1949 painting by Frida Kahlo

The Love Embrace of the Universe, the Earth (Mexico), Myself, Diego, and Señor Xolotl is a 1949 painting by Frida Kahlo. Created in Mexico, the 70 cm x 60.5 cm painting was painted with oil on Masonite. It was featured on the reverse of the Series F $500 peso banknote, issued in 2010.

==Themes and symbolism==
The Love Embrace holds many layers of entwining embraces. The twofold face of the Universe, the light and dark background of planets and ethereal fog, is holding a murkier Earth (Mexico), whose breasts are lactating. The Earth (Mexico), with all her vegetation, is subsequently holding Frida Kahlo. Continuing further, Frida is then holding a nude Diego Rivera, whose forehead contains a third eye.

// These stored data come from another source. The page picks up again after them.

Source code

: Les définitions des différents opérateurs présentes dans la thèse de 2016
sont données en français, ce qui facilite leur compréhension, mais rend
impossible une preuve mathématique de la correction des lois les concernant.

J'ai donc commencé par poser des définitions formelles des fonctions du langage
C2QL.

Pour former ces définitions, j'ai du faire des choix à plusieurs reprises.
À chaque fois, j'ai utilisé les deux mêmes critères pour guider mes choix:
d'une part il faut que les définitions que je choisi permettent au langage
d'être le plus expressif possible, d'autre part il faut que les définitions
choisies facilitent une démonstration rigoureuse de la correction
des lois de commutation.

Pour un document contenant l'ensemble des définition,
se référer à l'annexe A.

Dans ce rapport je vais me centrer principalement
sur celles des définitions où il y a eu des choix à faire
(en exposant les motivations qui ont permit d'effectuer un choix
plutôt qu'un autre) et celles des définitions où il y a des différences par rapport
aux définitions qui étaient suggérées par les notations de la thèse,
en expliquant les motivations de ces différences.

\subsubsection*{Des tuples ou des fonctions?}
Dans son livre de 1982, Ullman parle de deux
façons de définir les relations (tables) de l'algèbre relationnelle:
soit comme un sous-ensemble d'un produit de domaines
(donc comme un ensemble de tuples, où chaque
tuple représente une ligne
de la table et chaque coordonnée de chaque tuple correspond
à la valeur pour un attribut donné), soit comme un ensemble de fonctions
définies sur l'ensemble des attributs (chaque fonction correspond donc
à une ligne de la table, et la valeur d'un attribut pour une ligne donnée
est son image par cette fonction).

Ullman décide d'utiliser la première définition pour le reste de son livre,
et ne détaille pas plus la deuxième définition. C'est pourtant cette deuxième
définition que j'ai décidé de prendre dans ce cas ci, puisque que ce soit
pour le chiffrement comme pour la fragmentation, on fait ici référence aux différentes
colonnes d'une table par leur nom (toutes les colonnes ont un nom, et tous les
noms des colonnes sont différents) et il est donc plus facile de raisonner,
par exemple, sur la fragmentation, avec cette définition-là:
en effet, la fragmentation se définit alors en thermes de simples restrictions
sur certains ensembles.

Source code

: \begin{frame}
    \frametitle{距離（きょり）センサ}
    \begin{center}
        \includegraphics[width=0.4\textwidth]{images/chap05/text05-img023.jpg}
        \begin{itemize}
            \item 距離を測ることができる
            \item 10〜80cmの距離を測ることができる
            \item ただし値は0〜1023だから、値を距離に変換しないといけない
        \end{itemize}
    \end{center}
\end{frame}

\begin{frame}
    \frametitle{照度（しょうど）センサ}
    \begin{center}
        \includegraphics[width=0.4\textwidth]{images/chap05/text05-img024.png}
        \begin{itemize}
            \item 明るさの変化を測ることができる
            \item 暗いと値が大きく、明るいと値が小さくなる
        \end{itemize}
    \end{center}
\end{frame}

The symbols mirror many of Kahlo's other works, including womanhood, motherhood and her relationship with Diego Rivera.

===Womanhood===
Art historian Chelsey Miller says about the details of The Love Embrace, "In paintings such as The Love Embrace of the Universe, the Earth (Mexico), Diego, I and Señor Xolotl it is clear that Frida felt a deep connection to the Earth and to the feminine energies [of the Earth]". This statement is reflected in Kahlo's 1943 painting Roots, which depicts Kahlo with vegetation entwined throughout her body, and the above Earth (Mexico) in The Love Embrace, which depicts vegetation all over her body. Kahlo repeated uses the iconography of a woman's body to portray the earth as the source of life.

===Motherhood===
The myth of Kahlo's infertility has been refuted by Ankari's critical biography that makes extensive use of original sources. Indeed, rather than being infertile, Kahlo underwent multiple abortions. Her reasons included concern for passing on her father's epilepsy, her own ill health, and importantly, her husband Diego Rivera's desire to not have children, as evidenced by the abandonment of several women who had his children. Indeed, in a discussion with two of the mothers of Diego's children, they and Kahlo decided that he himself is like a child, a conclusion evidenced in this work. Kahlo was still interested in fertility, and the stereotypical roles of women being fertile and nurturing act are depicted in the Earth (Mexico)'s lactating breasts and the multiple levels of embrace.

===Diego Rivera===
While Diego is being held like a baby in Frida's embrace, he is also depicted with a third eye on his forehead. This is similar to a depiction of Diego in Frida's Diego and I, also painted in 1949. A third eye often indicates a deity or person who is the epitome of wisdom and intelligence. Kahlo, who thought of Rivera as one of the most brilliant people in the world, revered his thinking and his works of art to a standard that was god-like, often referring to Diego as "The Master."